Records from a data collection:
Content starts
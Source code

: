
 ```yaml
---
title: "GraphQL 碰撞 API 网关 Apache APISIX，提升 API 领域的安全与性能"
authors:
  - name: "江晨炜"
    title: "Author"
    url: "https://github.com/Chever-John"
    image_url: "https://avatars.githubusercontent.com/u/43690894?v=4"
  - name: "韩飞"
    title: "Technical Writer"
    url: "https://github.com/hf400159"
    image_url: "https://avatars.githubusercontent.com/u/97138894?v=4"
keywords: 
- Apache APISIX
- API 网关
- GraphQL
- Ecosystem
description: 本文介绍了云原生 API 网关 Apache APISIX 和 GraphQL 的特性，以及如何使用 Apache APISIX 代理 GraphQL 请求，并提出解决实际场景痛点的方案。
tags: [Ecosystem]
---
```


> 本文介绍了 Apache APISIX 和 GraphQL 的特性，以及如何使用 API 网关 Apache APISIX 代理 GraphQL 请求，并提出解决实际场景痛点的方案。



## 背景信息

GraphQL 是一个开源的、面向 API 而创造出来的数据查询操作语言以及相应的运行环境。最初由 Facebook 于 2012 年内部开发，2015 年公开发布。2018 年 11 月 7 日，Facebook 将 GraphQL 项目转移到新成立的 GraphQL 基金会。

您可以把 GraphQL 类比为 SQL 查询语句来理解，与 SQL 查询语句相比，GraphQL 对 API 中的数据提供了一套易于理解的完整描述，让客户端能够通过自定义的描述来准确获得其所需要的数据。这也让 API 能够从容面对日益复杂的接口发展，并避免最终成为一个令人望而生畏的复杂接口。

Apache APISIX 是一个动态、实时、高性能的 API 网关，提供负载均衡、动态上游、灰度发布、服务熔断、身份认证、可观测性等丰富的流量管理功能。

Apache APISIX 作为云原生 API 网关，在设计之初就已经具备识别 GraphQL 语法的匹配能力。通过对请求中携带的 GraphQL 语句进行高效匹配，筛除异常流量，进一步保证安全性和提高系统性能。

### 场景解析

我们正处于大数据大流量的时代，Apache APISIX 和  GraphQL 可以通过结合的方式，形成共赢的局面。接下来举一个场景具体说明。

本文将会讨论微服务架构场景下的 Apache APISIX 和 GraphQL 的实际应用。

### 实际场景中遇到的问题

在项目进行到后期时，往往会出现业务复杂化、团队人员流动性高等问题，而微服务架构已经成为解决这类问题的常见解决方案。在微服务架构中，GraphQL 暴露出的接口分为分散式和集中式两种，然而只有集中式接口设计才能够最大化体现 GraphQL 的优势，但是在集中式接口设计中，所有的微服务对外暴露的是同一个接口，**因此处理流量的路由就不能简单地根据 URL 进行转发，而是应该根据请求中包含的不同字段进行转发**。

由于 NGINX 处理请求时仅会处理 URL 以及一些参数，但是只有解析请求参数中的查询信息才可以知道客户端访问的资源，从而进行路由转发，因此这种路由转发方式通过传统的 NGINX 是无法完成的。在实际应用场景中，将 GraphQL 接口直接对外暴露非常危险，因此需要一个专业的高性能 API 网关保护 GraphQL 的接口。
Content ends
Task statement: Retype the lines above without alteration. The first is the one containing "### 实际场景中遇到的问题", and the last is the final line of the data.

Your solution:
### 实际场景中遇到的问题

在项目进行到后期时，往往会出现业务复杂化、团队人员流动性高等问题，而微服务架构已经成为解决这类问题的常见解决方案。在微服务架构中，GraphQL 暴露出的接口分为分散式和集中式两种，然而只有集中式接口设计才能够最大化体现 GraphQL 的优势，但是在集中式接口设计中，所有的微服务对外暴露的是同一个接口，**因此处理流量的路由就不能简单地根据 URL 进行转发，而是应该根据请求中包含的不同字段进行转发**。

由于 NGINX 处理请求时仅会处理 URL 以及一些参数，但是只有解析请求参数中的查询信息才可以知道客户端访问的资源，从而进行路由转发，因此这种路由转发方式通过传统的 NGINX 是无法完成的。在实际应用场景中，将 GraphQL 接口直接对外暴露非常危险，因此需要一个专业的高性能 API 网关保护 GraphQL 的接口。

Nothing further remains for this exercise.